▸ What to produce:
Pictures do not belong in the output. Reproduce exactly the lines from the start of the records through the line with "Bläddra dig fram".

▸ Data to use:
——

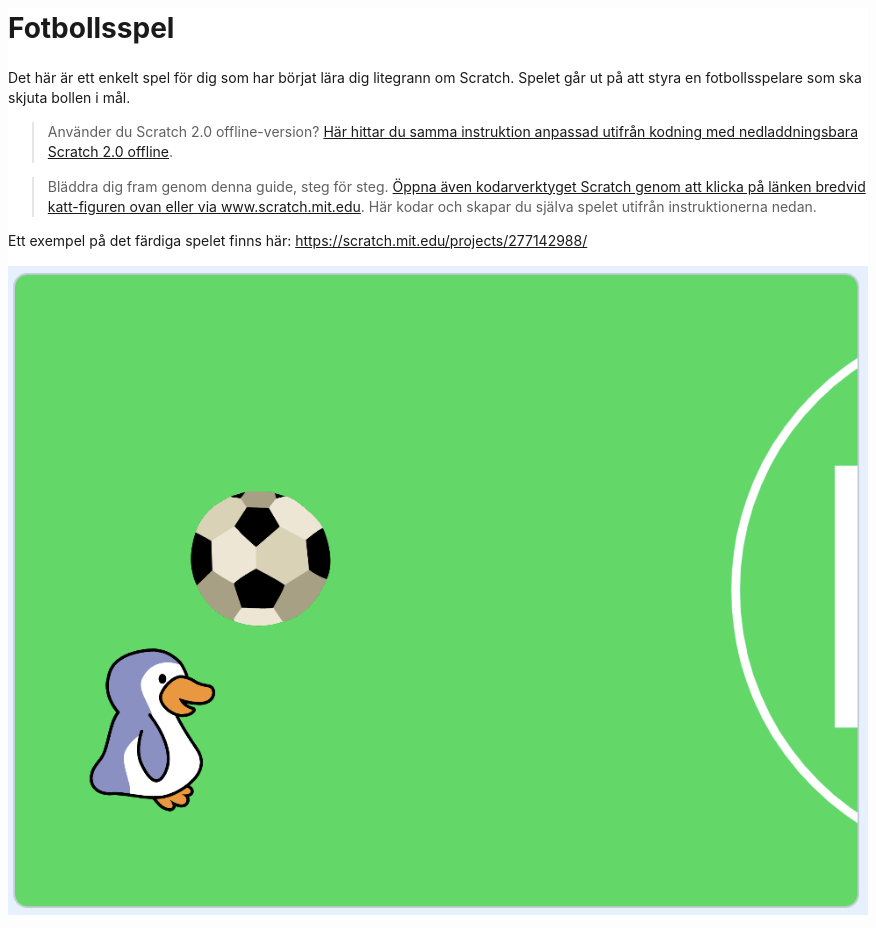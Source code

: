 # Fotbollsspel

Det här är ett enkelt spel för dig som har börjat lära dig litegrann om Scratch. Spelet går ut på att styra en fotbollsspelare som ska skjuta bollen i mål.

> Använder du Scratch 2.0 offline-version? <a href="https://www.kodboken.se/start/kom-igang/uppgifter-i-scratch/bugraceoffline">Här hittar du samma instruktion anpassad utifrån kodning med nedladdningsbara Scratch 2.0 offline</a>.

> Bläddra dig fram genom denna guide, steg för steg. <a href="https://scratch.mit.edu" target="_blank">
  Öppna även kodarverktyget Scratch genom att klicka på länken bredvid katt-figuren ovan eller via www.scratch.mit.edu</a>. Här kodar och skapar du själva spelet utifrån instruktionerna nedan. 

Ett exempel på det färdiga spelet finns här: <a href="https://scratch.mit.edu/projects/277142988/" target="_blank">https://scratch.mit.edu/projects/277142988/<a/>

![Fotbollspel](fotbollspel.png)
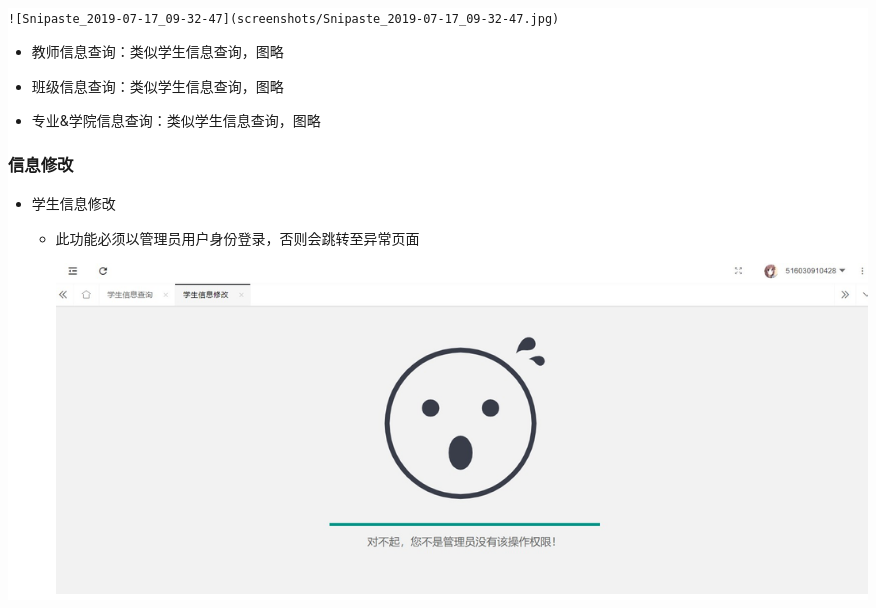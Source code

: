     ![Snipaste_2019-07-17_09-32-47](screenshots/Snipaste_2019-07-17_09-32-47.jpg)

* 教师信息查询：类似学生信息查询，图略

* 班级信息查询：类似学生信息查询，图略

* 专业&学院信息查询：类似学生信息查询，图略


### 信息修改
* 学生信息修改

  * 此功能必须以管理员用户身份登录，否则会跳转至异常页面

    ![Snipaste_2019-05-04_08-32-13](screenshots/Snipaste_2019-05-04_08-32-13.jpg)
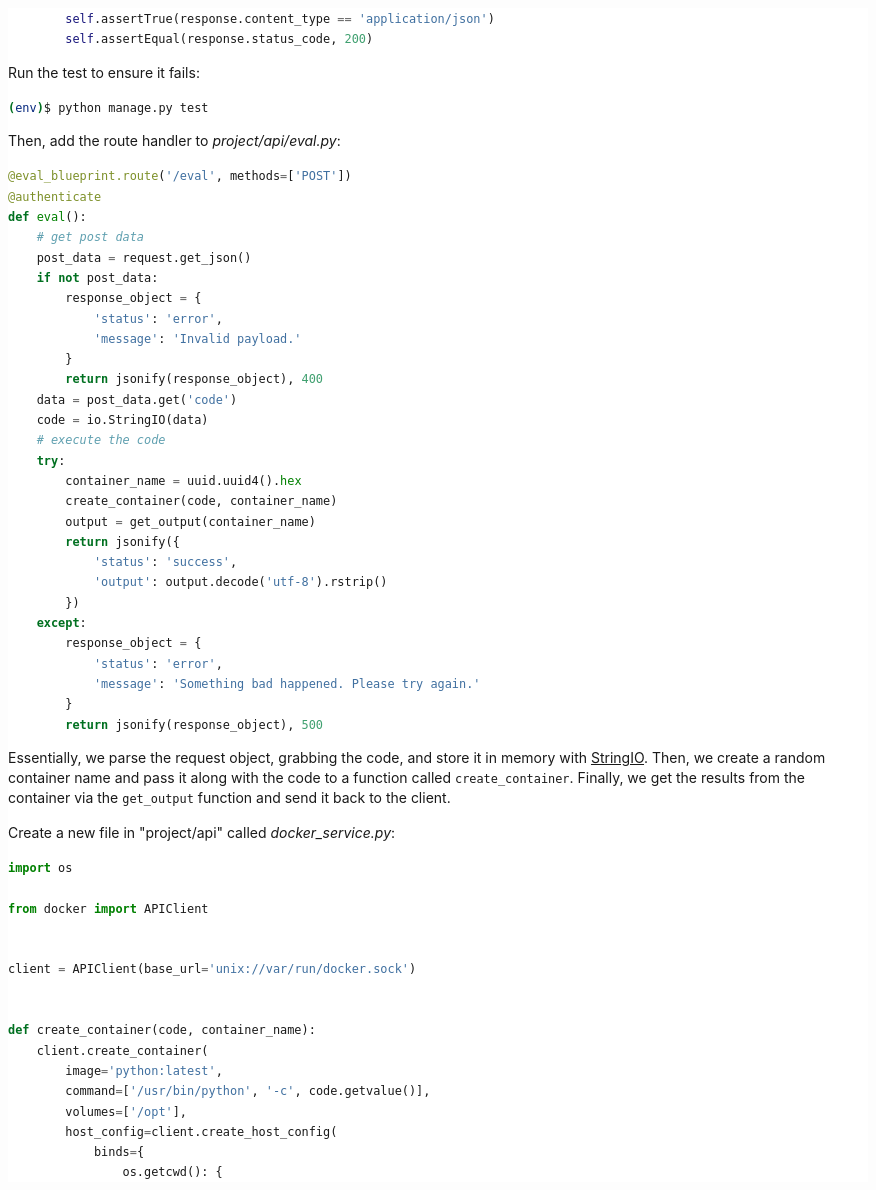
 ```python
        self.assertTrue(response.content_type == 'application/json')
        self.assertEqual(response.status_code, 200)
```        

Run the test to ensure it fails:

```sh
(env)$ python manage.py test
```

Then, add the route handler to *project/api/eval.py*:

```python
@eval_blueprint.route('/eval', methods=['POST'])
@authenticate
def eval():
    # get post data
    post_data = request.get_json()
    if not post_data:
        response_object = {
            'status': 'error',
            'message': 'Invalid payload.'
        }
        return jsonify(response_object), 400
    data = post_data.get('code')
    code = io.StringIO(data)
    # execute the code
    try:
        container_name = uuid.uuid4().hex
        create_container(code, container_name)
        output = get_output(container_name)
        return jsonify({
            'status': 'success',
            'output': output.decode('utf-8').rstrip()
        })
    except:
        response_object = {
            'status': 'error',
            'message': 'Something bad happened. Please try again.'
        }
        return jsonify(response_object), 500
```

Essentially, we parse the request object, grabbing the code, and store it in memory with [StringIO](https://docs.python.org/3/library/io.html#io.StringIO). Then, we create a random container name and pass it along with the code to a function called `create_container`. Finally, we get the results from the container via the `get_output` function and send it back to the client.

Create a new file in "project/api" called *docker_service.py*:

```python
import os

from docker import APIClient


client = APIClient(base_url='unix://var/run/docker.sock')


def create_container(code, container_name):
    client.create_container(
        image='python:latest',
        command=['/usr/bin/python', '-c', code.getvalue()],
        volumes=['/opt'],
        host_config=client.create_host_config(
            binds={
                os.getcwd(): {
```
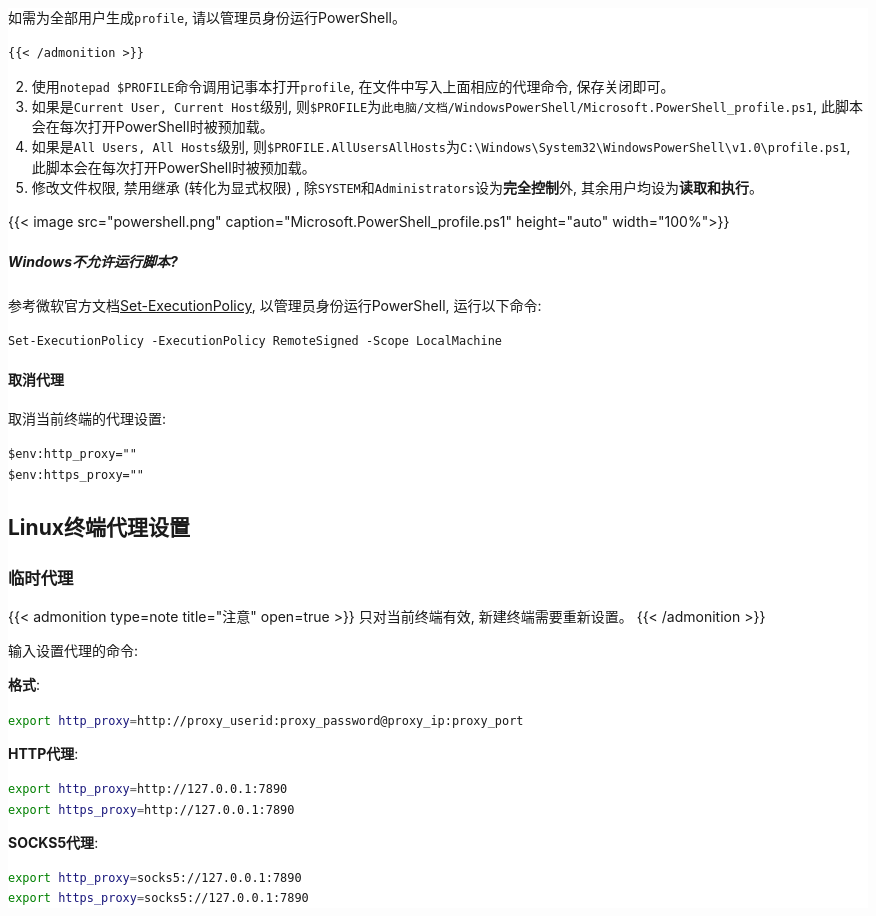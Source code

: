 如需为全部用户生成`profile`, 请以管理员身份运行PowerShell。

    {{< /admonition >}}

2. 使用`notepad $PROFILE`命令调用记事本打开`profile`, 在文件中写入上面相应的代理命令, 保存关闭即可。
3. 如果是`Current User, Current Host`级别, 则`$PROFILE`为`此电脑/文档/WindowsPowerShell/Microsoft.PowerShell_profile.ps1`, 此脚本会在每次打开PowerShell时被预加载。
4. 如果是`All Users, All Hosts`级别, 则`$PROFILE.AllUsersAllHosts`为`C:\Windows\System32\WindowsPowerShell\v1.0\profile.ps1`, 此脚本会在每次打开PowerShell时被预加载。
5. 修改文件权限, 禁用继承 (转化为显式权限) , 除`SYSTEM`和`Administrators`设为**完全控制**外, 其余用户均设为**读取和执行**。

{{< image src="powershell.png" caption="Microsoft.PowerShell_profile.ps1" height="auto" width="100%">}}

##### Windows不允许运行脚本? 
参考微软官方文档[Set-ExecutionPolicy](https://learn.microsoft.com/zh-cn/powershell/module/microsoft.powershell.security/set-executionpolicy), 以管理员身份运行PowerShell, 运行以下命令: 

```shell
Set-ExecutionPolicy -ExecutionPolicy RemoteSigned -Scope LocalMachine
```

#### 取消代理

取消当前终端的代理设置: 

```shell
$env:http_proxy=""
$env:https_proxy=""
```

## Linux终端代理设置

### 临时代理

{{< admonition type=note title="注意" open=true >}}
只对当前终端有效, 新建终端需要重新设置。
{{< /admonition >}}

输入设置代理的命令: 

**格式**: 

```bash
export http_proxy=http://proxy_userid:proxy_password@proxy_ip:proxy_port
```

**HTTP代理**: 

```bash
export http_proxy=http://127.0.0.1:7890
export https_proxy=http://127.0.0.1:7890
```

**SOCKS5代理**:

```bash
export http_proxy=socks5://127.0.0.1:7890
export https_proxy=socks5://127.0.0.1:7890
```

——

▸ Result of this exercise:
Source code

: # Fotbollsspel

Det här är ett enkelt spel för dig som har börjat lära dig litegrann om Scratch. Spelet går ut på att styra en fotbollsspelare som ska skjuta bollen i mål.

> Använder du Scratch 2.0 offline-version? <a href="https://www.kodboken.se/start/kom-igang/uppgifter-i-scratch/bugraceoffline">Här hittar du samma instruktion anpassad utifrån kodning med nedladdningsbara Scratch 2.0 offline</a>.

> Bläddra dig fram genom denna guide, steg för steg. <a href="https://scratch.mit.edu" target="_blank">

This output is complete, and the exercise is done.